They reached the haystack. George struck a match; looked at his watch. In seven minutes the train was due.
The ladder George had noticed that morning was lying along the foot of a stack. Uprearing it against one partially demolished, “Put down that bag,” he commanded. “Up with you!”
Gustily sniffing in the huge sighs that advertised his terror, the red-headed Pinner boy obeyed. George drew down the ladder. “Stop up there; I shall be back in five minutes. If you move before then—”
He left the trembling boy out of his own agitated fear to fill the unspoken doom. He walked slowly away in the direction opposite from the station until the haystack was merged and lost in the blackness that surrounded it. Then, doubling back, he made for the road; pounded along it at desperate speed.

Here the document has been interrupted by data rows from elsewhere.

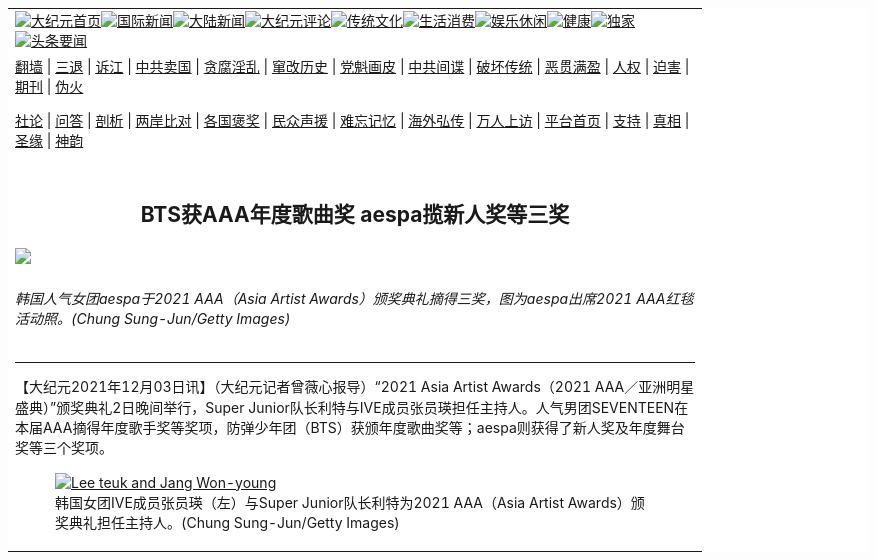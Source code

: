 <a name="1" id="1" target="_blank"></a><span id="1"></span>
<table align=center border="0"><tr><td colspan="2" VALIGN=TOP><a href="https://github.com/19920513/djy/blob/master/gb/nf1351518.md#1"><img src="https://raw.githubusercontent.com/19920513/www/master/t/djy/1.jpg" title="大纪元首页" alt="大纪元首页"></a><a href="https://github.com/19920513/djy/blob/master/gb/n24hr.md#1"><img src="https://raw.githubusercontent.com/19920513/www/master/t/djy/3.jpg" title="国际新闻" alt="国际新闻"></a><a href="https://github.com/19920513/djy/blob/master/gb/nsc413.md#1"><img src="https://raw.githubusercontent.com/19920513/www/master/t/djy/4.jpg" title="大陆新闻" alt="大陆新闻"></a><a href="https://github.com/19920513/djy/blob/master/gb/news392.md#1"><img src="https://raw.githubusercontent.com/19920513/www/master/t/djy/5.jpg" title="大纪元评论" alt="大纪元评论"></a><a href="https://github.com/19920513/djy/blob/master/gb/news2007.md#1"><img src="https://raw.githubusercontent.com/19920513/www/master/t/djy/6.jpg" title="传统文化" alt="传统文化"></a><a href="https://github.com/19920513/djy/blob/master/gb/news2008.md#1"><img src="https://raw.githubusercontent.com/19920513/www/master/t/djy/7.jpg" title="生活消费" alt="生活消费"></a><a href="https://github.com/19920513/djy/blob/master/gb/ncyule.md#1"><img src="https://raw.githubusercontent.com/19920513/www/master/t/djy/8.jpg" title="娱乐休闲" alt="娱乐休闲"></a><a href="https://github.com/19920513/djy/blob/master/gb/nsc1002.md#1"><img src="https://raw.githubusercontent.com/19920513/www/master/t/djy/9.jpg" title="健康" alt="健康"></a><a href="https://github.com/19920513/djy/blob/master/gb/nf6092.md#1"><img src="https://raw.githubusercontent.com/19920513/www/master/t/djy/10a.jpg" title="独家" alt="独家"></a><a href="https://github.com/19920513/djy/blob/master/gb/nf4514.md#1"><img src="https://raw.githubusercontent.com/19920513/www/master/t/djy/12a.jpg" title="头条要闻" alt="头条要闻"></a></td></tr>
<tr><td colspan="2" VALIGN=TOP><a target="_blank" href="https://github.com/19920513/www/blob/master/README.md?zsrh#1">翻墙</a> | <a target="_blank" href="https://github.com/19920513/djy/blob/master/gb/nf5657.md#1">三退</a> | <a target="_blank" href="https://github.com/19920513/djy/blob/master/gb/nf6124.md#1">诉江</a> | <a target="_blank" href="https://github.com/19920513/djy/blob/master/gb/nf1176117.md#1">中共卖国</a> | <a target="_blank" href="https://github.com/19920513/djy/blob/master/gb/nf5773.md#1">贪腐淫乱</a> | <a target="_blank" href="https://github.com/19920513/djy/blob/master/gb/nf1176115.md#1">窜改历史</a> | <a target="_blank" href="https://github.com/19920513/djy/blob/master/gb/nf1176107.md#1">党魁画皮</a> | <a target="_blank" href="https://github.com/19920513/djy/blob/master/gb/nf1320400.md#1">中共间谍</a> | <a target="_blank" href="https://github.com/19920513/djy/blob/master/gb/nf1176114.md#1">破坏传统</a> | <a target="_blank" href="https://github.com/19920513/ntdtv/blob/master/gb/prog447_1.md#1">恶贯满盈</a> | <a target="_blank" href="https://github.com/19920513/djy/blob/master/gb/ncid278.md#1">人权</a> | <a target="_blank" href="https://github.com/19920513/djy/blob/master/gb/nf1176111.md#1">迫害</a> | <a target="_blank" href="https://gitlab.com/szzdlab/mh-qikan/blob/master/README.md#1">期刊</a> | <a target="_blank" href="https://github.com/19920513/djy/blob/master/gb/nf5562.md#1">伪火</a></p><p><a target="_blank" href="https://github.com/19920513/djy/blob/master/gb/9p.md#1">社论</a> | <a target="_blank" href="https://github.com/19920513/djy/blob/master/gb/nf4378.md#1">问答</a> | <a target="_blank" href="https://github.com/19920513/djy/blob/master/gb/nf5792.md#1">剖析</a> | <a target="_blank" href="https://github.com/19920513/djy/blob/master/gb/nf5735.md#1">两岸比对</a> | <a target="_blank" href="https://github.com/19920513/djy/blob/master/gb/nf6119.md#1">各国褒奖</a> | <a target="_blank" href="https://github.com/19920513/djy/blob/master/gb/nf6120.md#1">民众声援</a> | <a target="_blank" href="https://github.com/19920513/djy/blob/master/gb/nf1188594.md#1">难忘记忆</a> | <a target="_blank" href="https://github.com/19920513/djy/blob/master/gb/nf3180.md#1">海外弘传</a> | <a target="_blank" href="https://github.com/19920513/djy/blob/master/gb/nf5410.md#1">万人上访</a> | <a target="_blank" href="https://github.com/19920513/www/blob/master/README.md?zsrh#1">平台首页</a> | <a target="_blank" href="https://github.com/19920513/djy/blob/master/gb/nf4386.md#1">支持</a> | <a target="_blank" href="https://github.com/19920513/djy/blob/master/gb/nf4389.md#1">真相</a> | <a target="_blank" href="https://github.com/19920513/djy/blob/master/gb/nf5790.md#1">圣缘</a> | <a target="_blank" href="https://github.com/19920513/djy/blob/master/gb/nf4786.md#1">神韵</a></td></tr>
<tr><td VALIGN=TOP width="626"><h2 align=center>BTS获AAA年度歌曲奖 aespa揽新人奖等三奖</h2>
<img width="600" src="https://i.epochtimes.com/assets/uploads/2021/12/id13414013-211202085022100707-600x400.jpg" />
<h6>韩国人气女团aespa于2021 AAA（Asia Artist Awards）颁奖典礼摘得三奖，图为aespa出席2021 AAA红毯活动照。(Chung Sung-Jun/Getty Images)
</h6>
<hr>
	<p>【大纪元2021年12月03日讯】（大纪元记者曾薇心报导）“2021 Asia Artist Awards（2021 AAA／亚洲明星盛典）”颁奖典礼2日晚间举行，Super Junior队长利特与IVE成员张员瑛担任主持人。人气男团SEVENTEEN在本届AAA摘得年度歌手奖等奖项，防弹少年团（BTS）获颁年度歌曲奖等；aespa则获得了新人奖及年度舞台奖等三个奖项。</p>
<figure id="attachment_13414256" aria-describedby="caption-attachment-13414256" style="width: 600px" class="wp-caption aligncenter"><a target="_blank" href="https://i.epochtimes.com/assets/uploads/2021/12/id13414256-211202084905100707.jpg"><img class="size-large wp-image-13414256" title="Lee teuk and Jang Won-young" src="https://i.epochtimes.com/assets/uploads/2021/12/id13414256-211202084905100707-600x395.jpg" alt="Lee teuk and Jang Won-young" width="600" b="395" /></a><figcaption id="caption-attachment-13414256" class="wp-caption-text">韩国女团IVE成员张员瑛（左）与Super Junior队长利特为2021 AAA（Asia Artist Awards）颁奖典礼担任主持人。(Chung Sung-Jun/Getty Images)</figcaption></figure>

Most satisfactorily did that bounding, lurching, stumbling run along the dark, uneven lane punish this crime-steeped George. Well he realised, before he had sped a hundred yards, that guilt lashes with a double thong. She had scourged him mentally; now with scorpions she physically lashed him. As it had been racked throbbed that left arm encircling the basket wherein in wild fear the Rose clung to ease the dreadful bruisings that each oscillation gave her; as it were a ton-weight did that hand-bag drag his right arm, thud his thigh; as he were breathing fire did his tearing respirations sear his throat; as a great piston were driving in his skull did the blood hammer his temples.
Topping a low rise he sighted the station lights below. Simultaneously, from behind a distant whistle there sprang to his ears the low rumble of the coming train.
This history is not to be soiled with what George said at the sound. With the swiftness and the scorching of flame his dreadful commination leapt from the tortured Rose, terrified in her basket, to the red-headed Pinner boy wrestling in prayer upon the haystack—from the roughness of the lane that laboured his passage to the speed of the oncoming train that hammered at his fate.
He hurled himself down the rise; with his last breath gasped for a ticket; upon a final effort projected himself into the train; went prone upon a seat. He was away!
It was when George was some fifteen minutes from Temple Colney that the red-headed Pinner boy, bolstered up with prayer, commended his soul to God; slipped with painful thud from the haystack; pelted for Par-par.